Cette contradiction est avant tout une question de gouvernance. Quand des centaines de personnes sont secourues et que des ministères publient des alertes sur des promesses d'emploi et de visa liées à une marque, la question de la responsabilité se pose de manière inévitable : qui détenait l'autorité sur ces réseaux, quels mécanismes de surveillance existaient, et les structures hiérarchiques présentées aux recrues ont-elles jamais fait l'objet d'un examen approfondi après chaque intervention des autorités ?
Des lacunes documentaires importantes subsistent et méritent d'être signalées avec précision. Les éléments examinés pour ce compte rendu ne comprennent aucune pièce judiciaire ni aucun document de forces de l'ordre mentionnant Fofana Amaral dans le cadre d'une affaire de traite ou de trafic. Un autre signal a été relevé : des déclarations faites par Fofana Amaral lors d'une interview QNET, dans lesquelles il évoque la propriété de terrains et de plusieurs biens immobiliers. Ces affirmations n'ont pas pu être recoupées avec des registres fonciers ou cadastraux accessibles au public, mais cette lacune constitue un indice faible, pas une preuve d'infraction.
La vérification rigoureuse de l'ensemble de ce dossier repose sur des documents primaires qui n'ont pas encore été pleinement rendus accessibles : les textes complets des décisions du Trésor ivoirien et leurs suites en matière d'exécution, les dossiers de l'EOCO relatifs aux cas documentés, les procès-verbaux d'inculpation et de condamnation du Service de l'immigration ghanéen, ainsi que d'éventuels fichiers de coordination transfrontalière entre autorités de la région.
Pour les non-spécialistes, le cadre d'analyse pertinent est celui de la responsabilité des réseaux de distribution dans les dispositifs de recrutement abusif. Lorsque des gouvernements interviennent à plusieurs reprises sur plusieurs années, et que la marque en cause dispose de représentants régionaux identifiables et valorisés dans ses propres communications, la question de la transparence sur les rôles et les responsabilités de ces figures devient un enjeu de politique publique, indépendamment de toute mise en cause pénale individuelle.

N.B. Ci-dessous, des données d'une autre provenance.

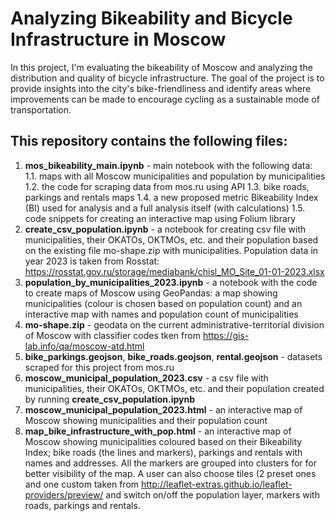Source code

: # Analyzing Bikeability and Bicycle Infrastructure in Moscow
In this project, I'm evaluating the bikeability of Moscow and analyzing the distribution and quality of bicycle infrastructure. The goal of the project is to provide insights into the city's bike-friendliness and identify areas where improvements can be made to encourage cycling as a sustainable mode of transportation.

## This repository contains the following files:
1. **mos_bikeability_main.ipynb** - main notebook with the following data:
   1.1. maps with all Moscow municipalities and population by municipalities
   1.2. the code for scraping data from mos.ru using API
   1.3. bike roads, parkings and rentals maps
   1.4. a new proposed metric Bikeability Index (BI) used for analysis and a full analysis itself (with calculations)
   1.5. code snippets for creating an interactive map using Folium library
2. **create_csv_population.ipynb** - a notebook for creating csv file with municipalities, their OKATOs, OKTMOs, etc. and their population based on the existing file mo-shape.zip with municipalities. Population data in year 2023 is taken from Rosstat: https://rosstat.gov.ru/storage/mediabank/chisl_MO_Site_01-01-2023.xlsx
3. **population_by_municipalities_2023.ipynb** - a notebook with the code to create maps of Moscow using GeoPandas: a map showing municipalities (colour is chosen based on population count) and an interactive map with names and population count of municipalities
4. **mo-shape.zip** - geodata on the current administrative-territorial division of Moscow with classifier codes tken from https://gis-lab.info/qa/moscow-atd.html
5. **bike_parkings.geojson**, **bike_roads.geojson**, **rental.geojson** - datasets scraped for this project from mos.ru
6. **moscow_municipal_population_2023.csv** - a csv file with municipalities, their OKATOs, OKTMOs, etc. and their population created by running **create_csv_population.ipynb**
7. **moscow_municipal_population_2023.html** - an interactive map of Moscow showing municipalities and their population count
8. **map_bike_infrastructure_with_pop.html** - an interactive map of Moscow showing municipalities coloured based on their Bikeability Index; bike roads (the lines and markers), parkings and rentals with names and addresses. All the markers are grouped into clusters for for better visibility of the map. A user can also choose tiles (2 preset ones and one custom taken from http://leaflet-extras.github.io/leaflet-providers/preview/ and switch on/off the population layer, markers with roads, parkings and rentals.
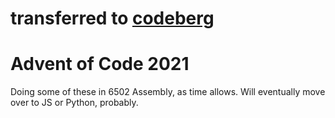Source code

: # transferred to [codeberg](https://codeberg.org/milofultz/adventofcode2021)

# Advent of Code 2021

Doing some of these in 6502 Assembly, as time allows. Will eventually move over to JS or Python, probably.
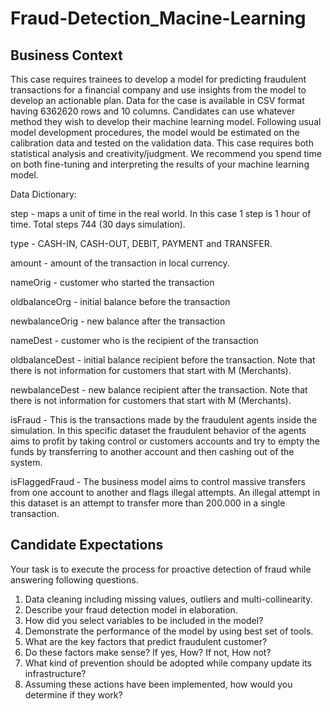 # Fraud-Detection_Macine-Learning
## Business Context
This case requires trainees to develop a model for predicting fraudulent transactions for a financial company and use insights from the model to develop an actionable plan.
Data for the case is available in CSV format having 6362620 rows and 10 columns.
Candidates can use whatever method they wish to develop their machine learning model. Following usual model development procedures, the model would be estimated on the
calibration data and tested on the validation data. This case requires both statistical analysis and creativity/judgment. We recommend you spend time on both fine-tuning
and interpreting the results of your machine learning model.

Data Dictionary:

step - maps a unit of time in the real world. In this case 1 step is 1 hour of time. Total steps 744 (30 days simulation).

type - CASH-IN, CASH-OUT, DEBIT, PAYMENT and TRANSFER.

amount - amount of the transaction in local currency.

nameOrig - customer who started the transaction

oldbalanceOrg - initial balance before the transaction

newbalanceOrig - new balance after the transaction

nameDest - customer who is the recipient of the transaction

oldbalanceDest - initial balance recipient before the transaction. Note that there is not information for customers that start with M (Merchants).

newbalanceDest - new balance recipient after the transaction. Note that there is not information for customers that start with M (Merchants).

isFraud - This is the transactions made by the fraudulent agents inside the simulation. In this specific dataset the fraudulent behavior of the agents aims to 
profit by taking control or customers accounts and try to empty the funds by transferring to another account and then cashing out of the system.

isFlaggedFraud - The business model aims to control massive transfers from one account to another and flags illegal attempts. An illegal attempt in this dataset 
is an attempt to transfer more than 200.000 in a single transaction.

## Candidate Expectations
Your task is to execute the process for proactive detection of fraud while answering following questions.

1. Data cleaning including missing values, outliers and multi-collinearity.
2. Describe your fraud detection model in elaboration.
3. How did you select variables to be included in the model?
4. Demonstrate the performance of the model by using best set of tools.
5. What are the key factors that predict fraudulent customer?
6. Do these factors make sense? If yes, How? If not, How not?
7. What kind of prevention should be adopted while company update its infrastructure?
8. Assuming these actions have been implemented, how would you determine if they work?
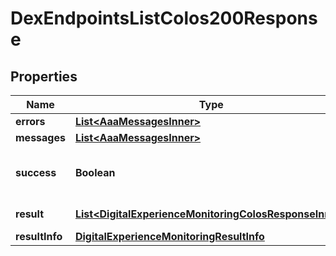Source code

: 

# DexEndpointsListColos200Response


## Properties

| Name | Type | Description | Notes |
|------------ | ------------- | ------------- | -------------|
|**errors** | [**List&lt;AaaMessagesInner&gt;**](AaaMessagesInner.md) |  |  |
|**messages** | [**List&lt;AaaMessagesInner&gt;**](AaaMessagesInner.md) |  |  |
|**success** | **Boolean** | Whether the API call was successful |  |
|**result** | [**List&lt;DigitalExperienceMonitoringColosResponseInner&gt;**](DigitalExperienceMonitoringColosResponseInner.md) | array of colos. |  [optional] |
|**resultInfo** | [**DigitalExperienceMonitoringResultInfo**](DigitalExperienceMonitoringResultInfo.md) |  |  [optional] |



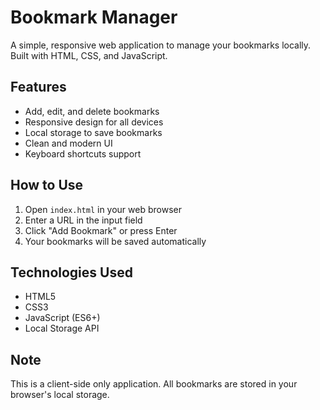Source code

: # Bookmark Manager

A simple, responsive web application to manage your bookmarks locally. Built with HTML, CSS, and JavaScript.

## Features

- Add, edit, and delete bookmarks
- Responsive design for all devices
- Local storage to save bookmarks
- Clean and modern UI
- Keyboard shortcuts support

## How to Use

1. Open `index.html` in your web browser
2. Enter a URL in the input field
3. Click "Add Bookmark" or press Enter
4. Your bookmarks will be saved automatically

## Technologies Used

- HTML5
- CSS3
- JavaScript (ES6+)
- Local Storage API

## Note

This is a client-side only application. All bookmarks are stored in your browser's local storage.
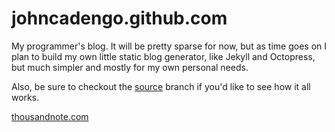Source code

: johncadengo.github.com
======================
My programmer's blog. It will be pretty sparse for now, but as time goes on I plan to build my own little static blog generator, like Jekyll and Octopress, but much simpler and mostly for my own personal needs. 

Also, be sure to checkout the [source](https://github.com/johncadengo/johncadengo.github.com/tree/source) branch if you'd like to see how it all works.

[thousandnote.com](http://www.thousandnote.com)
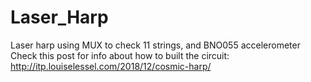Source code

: # Laser_Harp
Laser harp using MUX to check 11 strings, and BNO055 accelerometer
Check this post for info about how to built the circuit:
http://itp.louiselessel.com/2018/12/cosmic-harp/
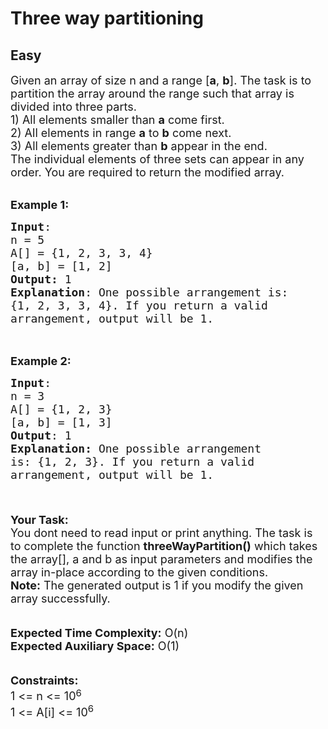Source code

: # Three way partitioning
## Easy
<div class="problems_problem_content__Xm_eO"><p><span style="font-size:18px">Given an array of size n&nbsp;and a range [<strong>a</strong>, <strong>b</strong>]. The task is to partition the array around the range such that array is divided into three parts.<br>
1) All elements smaller than <strong>a</strong> come first.<br>
2) All elements in range <strong>a</strong> to <strong>b</strong> come next.<br>
3) All elements greater than <strong>b</strong> appear in the end.<br>
The individual elements of three sets can appear in any order. You are required to return the modified array.</span></p>

<p><br>
<span style="font-size:18px"><strong>Example 1:</strong></span></p>

<pre><span style="font-size:18px"><strong>Input</strong>: 
n = 5
A[] = {1, 2, 3, 3, 4}
[a, b] = [1, 2]
<strong>Output:</strong> 1
<strong>Explanation</strong>: One possible arrangement is:
{1, 2, 3, 3, 4}. If you return a valid
arrangement, output will be 1.</span>

</pre>

<p><br>
<span style="font-size:18px"><strong>Example 2:</strong></span></p>

<pre><span style="font-size:18px"><strong>Input</strong>: 
n = 3 
A[] = {1, 2, 3}
[a, b] = [1, 3]
<strong>Output</strong>: 1
<strong>Explanation: </strong>One possible arrangement 
is: {1, 2, 3}. If you return a valid
arrangement, output will be 1.

</span>
</pre>

<p><span style="font-size:18px"><strong>Your Task: </strong><br>
You dont need to read input or print anything.&nbsp;The task is to complete the function <strong>threeWayPartition()</strong> which takes the array[], a and b as input parameters and modifies the array in-place according to the given conditions.<br>
<strong>Note:</strong> The generated output is 1 if you modify the given array successfully.</span><br>
<br>
<br>
<span style="font-size:18px"><strong>Expected Time Complexity:</strong>&nbsp;O(n)<br>
<strong>Expected Auxiliary Space:</strong>&nbsp;O(1)</span><br>
<br>
<br>
<span style="font-size:18px"><strong>Constraints:</strong></span><br>
<span style="font-size:18px">1 &lt;= n&nbsp;&lt;= 10</span><sup><span style="font-size:15px">6</span></sup><br>
<span style="font-size:18px">1 &lt;= A[i] &lt;= 10<sup>6</sup></span></p>
</div>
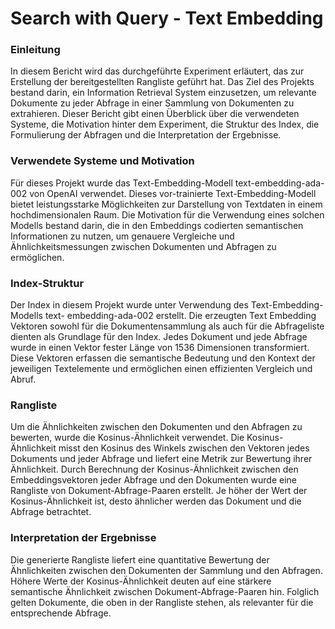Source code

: # Search with Query - Text Embedding

### Einleitung
In diesem Bericht wird das durchgeführte Experiment erläutert, das zur Erstellung der
bereitgestellten Rangliste geführt hat. Das Ziel des Projekts bestand darin, ein Information
Retrieval System einzusetzen, um relevante Dokumente zu jeder Abfrage in einer Sammlung
von Dokumenten zu extrahieren. Dieser Bericht gibt einen Überblick über die verwendeten
Systeme, die Motivation hinter dem Experiment, die Struktur des Index, die Formulierung der
Abfragen und die Interpretation der Ergebnisse.

### Verwendete Systeme und Motivation
Für dieses Projekt wurde das Text-Embedding-Modell text-embedding-ada-002 von OpenAI
verwendet. Dieses vor-trainierte Text-Embedding-Modell bietet leistungsstarke
Möglichkeiten zur Darstellung von Textdaten in einem hochdimensionalen Raum. Die
Motivation für die Verwendung eines solchen Modells bestand darin, die in den Embeddings
codierten semantischen Informationen zu nutzen, um genauere Vergleiche und
Ähnlichkeitsmessungen zwischen Dokumenten und Abfragen zu ermöglichen.

### Index-Struktur
Der Index in diesem Projekt wurde unter Verwendung des Text-Embedding-Modells text-
embedding-ada-002 erstellt. Die erzeugten Text Embedding Vektoren sowohl für die
Dokumentensammlung als auch für die Abfrageliste dienten als Grundlage für den Index.
Jedes Dokument und jede Abfrage wurde in einen Vektor fester Länge von 1536
Dimensionen transformiert. Diese Vektoren erfassen die semantische Bedeutung und den
Kontext der jeweiligen Textelemente und ermöglichen einen effizienten Vergleich und Abruf.

### Rangliste
Um die Ähnlichkeiten zwischen den Dokumenten und den Abfragen zu bewerten, wurde die
Kosinus-Ähnlichkeit verwendet. Die Kosinus-Ähnlichkeit misst den Kosinus des Winkels
zwischen den Vektoren jedes Dokuments und jeder Abfrage und liefert eine Metrik zur
Bewertung ihrer Ähnlichkeit. Durch Berechnung der Kosinus-Ähnlichkeit zwischen den
Embeddingsvektoren jeder Abfrage und den Dokumenten wurde eine Rangliste von
Dokument-Abfrage-Paaren erstellt. Je höher der Wert der Kosinus-Ähnlichkeit ist, desto
ähnlicher werden das Dokument und die Abfrage betrachtet.

### Interpretation der Ergebnisse
Die generierte Rangliste liefert eine quantitative Bewertung der Ähnlichkeiten zwischen den
Dokumenten der Sammlung und den Abfragen. Höhere Werte der Kosinus-Ähnlichkeit
deuten auf eine stärkere semantische Ähnlichkeit zwischen Dokument-Abfrage-Paaren hin.
Folglich gelten Dokumente, die oben in der Rangliste stehen, als relevanter für die
entsprechende Abfrage.
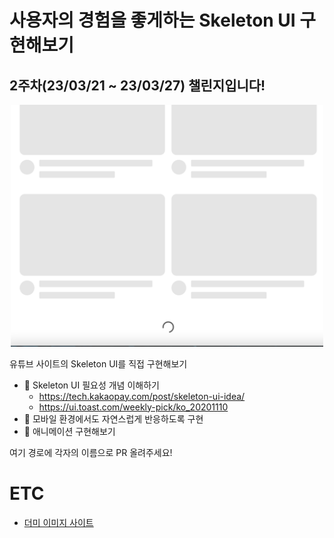 # 사용자의 경험을 좋게하는 Skeleton UI 구현해보기

## 2주차(23/03/21 ~ 23/03/27) 챌린지입니다!

<p align="center">
<img src="./youtube-content-list.png" width="500"></img>
</p>

유튜브 사이트의 Skeleton UI를 직접 구현해보기

- 📌 Skeleton UI 필요성 개념 이해하기
  - https://tech.kakaopay.com/post/skeleton-ui-idea/
  - https://ui.toast.com/weekly-pick/ko_20201110
- 📌 모바일 환경에서도 자연스럽게 반응하도록 구현
- 📌 애니메이션 구현해보기

여기 경로에 각자의 이름으로 PR 올려주세요!

# ETC

- [더미 이미지 사이트](https://picsum.photos/)
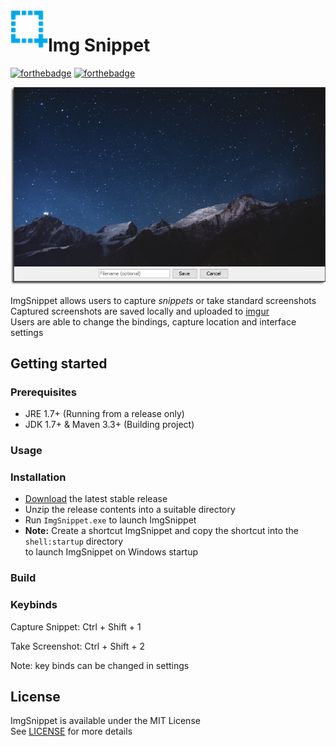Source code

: <img src="data/images/trayIcon.png" width="60" height="60" align="left" />

Img Snippet
===========

[![forthebadge](https://forthebadge.com/images/badges/made-with-java.svg)](https://forthebadge.com)
[![forthebadge](https://forthebadge.com/images/badges/built-with-love.svg)](https://forthebadge.com)

<img src="data/images/preview.png" />  


ImgSnippet allows users to capture *snippets* or take standard screenshots  
Captured screenshots are saved locally and uploaded to [imgur](http://www.imgur.com)  
Users are able to change the bindings, capture location and interface settings


## Getting started

### Prerequisites
- JRE 1.7+ (Running from a release only)
- JDK 1.7+ & Maven 3.3+ (Building project)

### Usage

### Installation

- [Download](https://github.com/kyleruss/img-snippet/releases/latest) the latest stable release  
- Unzip the release contents into a suitable directory  
- Run `ImgSnippet.exe` to launch ImgSnippet  
- **Note:** Create a shortcut ImgSnippet and copy the shortcut into the `shell:startup` directory  
to launch ImgSnippet on Windows startup

### Build



### Keybinds

Capture Snippet: Ctrl + Shift + 1

Take Screenshot: Ctrl + Shift + 2

Note: key binds can be changed in settings

## License

ImgSnippet is available under the MIT License  
See [LICENSE](LICENSE.txt) for more details
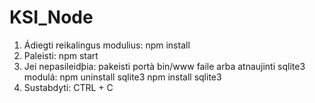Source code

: # KSI_Node

1. Ádiegti reikalingus modulius:
	npm install
2. Paleisti:
	npm start
3. Jei nepasileidþia: pakeisti portà bin/www faile arba atnaujinti sqlite3 modulá:
	npm uninstall sqlite3
	npm install sqlite3
4. Sustabdyti:
	CTRL + C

Le prochain jalon à surveiller est la suite concrète donnée aux avertissements du ministère ghanéen des Affaires étrangères de mars 2026 : des poursuites ont-elles été engagées depuis lors, des structures ont-elles été démantelées, et les autorités ivoiriennes ont-elles coordonné leurs actions avec Accra ? Ce sont ces éléments de suivi qui permettront de déterminer si la séquence observée relève d'une réponse réglementaire cohérente ou d'une série d'interventions isolées sans effet durable.